Given records Block Start

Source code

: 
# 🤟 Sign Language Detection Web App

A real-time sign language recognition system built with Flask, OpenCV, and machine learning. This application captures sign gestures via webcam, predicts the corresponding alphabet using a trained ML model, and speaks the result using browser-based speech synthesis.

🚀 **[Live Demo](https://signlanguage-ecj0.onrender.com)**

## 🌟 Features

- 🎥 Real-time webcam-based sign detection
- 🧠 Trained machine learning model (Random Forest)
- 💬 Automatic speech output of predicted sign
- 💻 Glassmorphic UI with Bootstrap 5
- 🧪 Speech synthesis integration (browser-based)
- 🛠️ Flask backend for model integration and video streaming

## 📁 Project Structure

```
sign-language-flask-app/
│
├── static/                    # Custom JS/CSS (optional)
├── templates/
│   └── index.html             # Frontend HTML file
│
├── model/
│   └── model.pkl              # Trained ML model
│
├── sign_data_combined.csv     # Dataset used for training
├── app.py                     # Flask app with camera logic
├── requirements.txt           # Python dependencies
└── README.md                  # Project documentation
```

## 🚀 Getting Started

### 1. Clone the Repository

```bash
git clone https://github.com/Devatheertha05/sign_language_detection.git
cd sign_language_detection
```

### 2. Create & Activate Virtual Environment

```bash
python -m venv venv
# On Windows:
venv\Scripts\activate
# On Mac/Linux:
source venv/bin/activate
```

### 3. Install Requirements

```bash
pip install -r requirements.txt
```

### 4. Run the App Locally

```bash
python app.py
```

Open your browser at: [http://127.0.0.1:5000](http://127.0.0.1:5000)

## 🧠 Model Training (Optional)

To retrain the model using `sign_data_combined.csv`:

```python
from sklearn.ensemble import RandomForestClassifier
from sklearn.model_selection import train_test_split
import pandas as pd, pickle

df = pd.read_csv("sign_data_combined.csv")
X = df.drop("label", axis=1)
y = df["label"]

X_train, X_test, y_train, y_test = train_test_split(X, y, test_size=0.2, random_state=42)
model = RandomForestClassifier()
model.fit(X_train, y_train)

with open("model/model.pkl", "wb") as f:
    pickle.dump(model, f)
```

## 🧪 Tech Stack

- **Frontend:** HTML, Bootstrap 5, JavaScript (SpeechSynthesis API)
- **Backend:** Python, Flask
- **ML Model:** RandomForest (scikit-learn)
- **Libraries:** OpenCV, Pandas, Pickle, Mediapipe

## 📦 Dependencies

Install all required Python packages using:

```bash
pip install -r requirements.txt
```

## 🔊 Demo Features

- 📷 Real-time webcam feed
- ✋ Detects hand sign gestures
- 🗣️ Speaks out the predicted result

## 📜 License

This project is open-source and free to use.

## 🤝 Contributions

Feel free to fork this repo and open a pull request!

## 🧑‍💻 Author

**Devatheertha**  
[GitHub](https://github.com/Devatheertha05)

Given records Block End

[Action item]
Check each line above for the string "result", then copy the ones that have it.

[Solved exercise]
A real-time sign language recognition system built with Flask, OpenCV, and machine learning. This application captures sign gestures via webcam, predicts the corresponding alphabet using a trained ML model, and speaks the result using browser-based speech synthesis.
- 🗣️ Speaks out the predicted result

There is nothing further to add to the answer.